Lone Learner
Lone Learner

Reputation: 20628

zsh is not splitting by IFS after parameter expansion

This is my code to loop over colon separated values and do something with each value.

f()
{
    IFS=:
    for arg in $1
    do
        echo arg: $arg
    done
}

f foo:bar:baz

This works fine in most POSIX compliant shells.

$ dash foo.sh
arg: foo
arg: bar
arg: baz
$ bash foo.sh
arg: foo
arg: bar
arg: baz
$ ksh foo.sh
arg: foo
arg: bar
arg: baz
$ posh foo.sh
arg: foo
arg: bar
arg: baz
$ yash foo.sh
arg: foo
arg: bar
arg: baz

But it does not work as expected in zsh.

$ zsh foo.sh
arg: foo:bar:baz

Is zsh in violation of POSIX here?

Upvotes: 6

Views: 1337

Answers (2)

hchbaw
hchbaw

Reputation: 5309

Yes. Zsh has chosen its own way.

Here is the zsh faq entry: “3.1: Why does $var where var="foo bar" not do what I expect?”

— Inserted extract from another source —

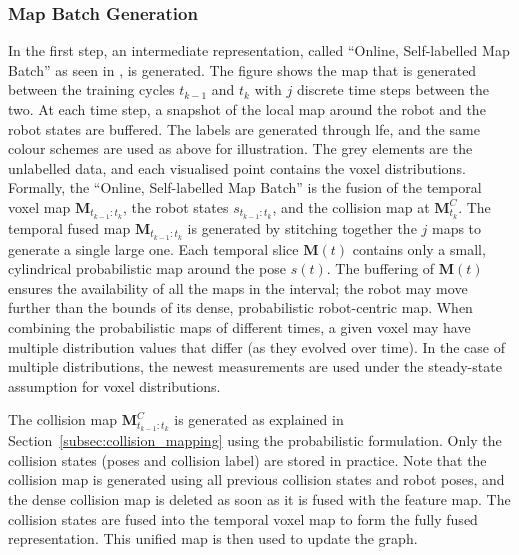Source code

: \subsubsection{Map Batch Generation}
In the first step, an intermediate representation, called ``Online, Self-labelled Map Batch'' as seen in , is generated. The figure shows the map that is generated between the training cycles $t_{k-1}$ and $t_{k}$ with $j$ discrete time steps between the two. At each time step, a snapshot of the local map around the robot and the robot states are buffered. The labels are generated through \ac{lfe}, and the same colour schemes are used as above for illustration. The grey elements are the unlabelled data, and each visualised point contains the voxel distributions. Formally, the ``Online, Self-labelled Map Batch'' is the fusion of the temporal voxel map $\mathbf{M}_{t_{k-1}:t_{k}}$, the robot states $s_{t_{k-1}:t_k}$, and the collision map at $\mathbf{M}_{t_k}^C$. The temporal fused map $\mathbf{M}_{t_{k-1}:t_k}$ is generated by stitching together the $j$ maps to generate a single large one. Each temporal slice $\mathbf{M}(t)$ contains only a small, cylindrical probabilistic map around the pose $s(t)$. The buffering of $\mathbf{M}(t)$ ensures the availability of all the maps in the interval; the robot may move further than the bounds of its dense, probabilistic robot-centric map. When combining the probabilistic maps of different times, a given voxel may have multiple distribution values that differ (as they evolved over time). In the case of multiple distributions, the newest measurements are used under the steady-state assumption for voxel distributions. 

The collision map $\mathbf{M}_{t_{k-1}:t_k}^C$ is generated as explained in Section~\ref{subsec:collision_mapping} using the probabilistic formulation. Only the collision states (poses and collision label) are stored in practice. Note that the collision map is generated using all previous collision states and robot poses, and the dense collision map is deleted as soon as it is fused with the feature map. The collision states are fused into the temporal voxel map to form the fully fused representation. This unified map is then used to update the graph.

In this particular case, you could workaround by adding the -y option to the zsh invocation:

$ zsh -y foo.sh
arg: foo
arg: bar
arg: baz

You could take a look at the zsh's faq especially the chapter 2 and 3. The more you've experienced other shells, the more you can find zsh's pitfalls.

Upvotes: 3

Micah Elliott
Micah Elliott

Reputation: 10264

In Zsh it is usually cleaner to split with the provided (s) flag (vs using IFS). A solution for your data would then be:

% f() { for e in ${(s.:.)1}; print $e }
% f foo:bar:baz
foo
bar
baz

See the PARAMETER EXPANSION section in zshexpn(1) man page for more details and related flags.